On January 6, 2022, a Memorandum of Understating (MOU) between the Department of Interior (DOI) and the Department of Agriculture (USDA), the Department of Defense (DOD), the Department of Energy (DOE), and the Environmental Protection Agency (EPA) announced the agencies’ intent to improve public land renewable energy project permit coordination. The Energy Act of 2020 authorized this initiative with the goal of improving interagency permitting coordination for the expedited processing of wind, solar, and geothermal applications on federal lands. Pursuant to the Energy Act of 2020, the Secretary of Interior established a National Renewable Energy Coordination Office (National RECO) within the Bureau of Land Management’s (BLM) Headquarters and five RECOs in the western states (BLM RECOs) with the responsibility to implement a program to improve federal permitting coordination. The RECOs in coordination with the BLM and U.S. Forest Service (USFS) will lead the agencies in implementing the interagency coordination and expedited reviews for the lands the agencies administer. The MOU sets forth each of the signatory agencies’ roles and responsibilities in reviews of renewable projects, including providing the RECOs with an agency point of contact for coordination.

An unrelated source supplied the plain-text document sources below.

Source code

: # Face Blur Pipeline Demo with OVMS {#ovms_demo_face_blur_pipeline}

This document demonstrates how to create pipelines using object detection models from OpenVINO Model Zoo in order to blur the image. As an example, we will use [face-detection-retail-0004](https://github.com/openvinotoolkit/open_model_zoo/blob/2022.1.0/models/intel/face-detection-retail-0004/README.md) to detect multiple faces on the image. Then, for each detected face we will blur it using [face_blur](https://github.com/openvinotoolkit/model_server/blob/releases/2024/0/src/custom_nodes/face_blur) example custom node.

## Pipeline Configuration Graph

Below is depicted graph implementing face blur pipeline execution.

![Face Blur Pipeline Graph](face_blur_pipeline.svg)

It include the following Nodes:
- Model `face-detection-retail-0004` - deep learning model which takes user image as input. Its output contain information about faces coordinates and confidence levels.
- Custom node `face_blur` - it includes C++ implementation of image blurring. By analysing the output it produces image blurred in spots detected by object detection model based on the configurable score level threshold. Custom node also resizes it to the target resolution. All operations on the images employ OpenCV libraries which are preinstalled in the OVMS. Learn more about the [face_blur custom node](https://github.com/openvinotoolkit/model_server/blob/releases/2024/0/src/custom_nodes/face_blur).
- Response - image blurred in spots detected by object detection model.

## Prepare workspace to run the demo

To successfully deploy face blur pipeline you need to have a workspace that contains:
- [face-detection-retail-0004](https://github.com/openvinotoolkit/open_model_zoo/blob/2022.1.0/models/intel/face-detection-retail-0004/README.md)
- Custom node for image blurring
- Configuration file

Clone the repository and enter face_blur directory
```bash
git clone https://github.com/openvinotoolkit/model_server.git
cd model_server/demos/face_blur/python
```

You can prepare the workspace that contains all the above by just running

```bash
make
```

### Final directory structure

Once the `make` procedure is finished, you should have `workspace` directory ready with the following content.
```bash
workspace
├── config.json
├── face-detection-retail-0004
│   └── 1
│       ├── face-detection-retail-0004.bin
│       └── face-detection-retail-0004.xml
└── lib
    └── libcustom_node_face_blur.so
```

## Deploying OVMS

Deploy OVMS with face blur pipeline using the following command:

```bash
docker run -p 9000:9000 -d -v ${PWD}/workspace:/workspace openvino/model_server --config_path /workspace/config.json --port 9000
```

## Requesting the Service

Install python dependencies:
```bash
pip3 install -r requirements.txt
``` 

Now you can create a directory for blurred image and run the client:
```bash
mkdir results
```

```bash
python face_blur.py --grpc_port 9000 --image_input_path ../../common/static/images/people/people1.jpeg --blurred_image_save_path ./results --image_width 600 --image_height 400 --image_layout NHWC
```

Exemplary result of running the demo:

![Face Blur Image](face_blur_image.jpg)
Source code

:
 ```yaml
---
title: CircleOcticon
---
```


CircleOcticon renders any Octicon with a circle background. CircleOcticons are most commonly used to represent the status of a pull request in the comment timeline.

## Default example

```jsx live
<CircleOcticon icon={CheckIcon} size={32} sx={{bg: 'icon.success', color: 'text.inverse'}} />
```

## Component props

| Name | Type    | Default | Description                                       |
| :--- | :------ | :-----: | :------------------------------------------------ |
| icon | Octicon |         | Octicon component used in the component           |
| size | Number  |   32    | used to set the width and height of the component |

This initiative aims to 1) increase coordination of environmental and other agencies reviews, 2) improve interagency cooperation in the National and BLM RECOs, 3) identify opportunities to work with state and Tribal governments (including those without Renewable Energy Portfolio Standards), and 4) streamline the project approval process by eliminating duplication and building consistency with the goal of accelerating decision making. The MOU states specifically that the agencies will “prioritize and expedite” the approval process with the goal of authorizing at least 25 gigawatts of renewable energy on federal lands administered by DOI and USDA by December 31, 2025. Further, the MOU anticipates that continued cooperation among the agencies will result in additional authorization of renewable projects on federal lands between 2025-2030. The MOU also notes that the goals of improved permit coordination and expedited permitting decisions under the MOU apply to relevant aspects of agency coordination related to supporting activities including land use planning, electric transmission, energy storage (e.g., battery storage and pumped energy) research and development of new technologies and any other associated agency responsibilities and activities promoting onshore renewable energy goals.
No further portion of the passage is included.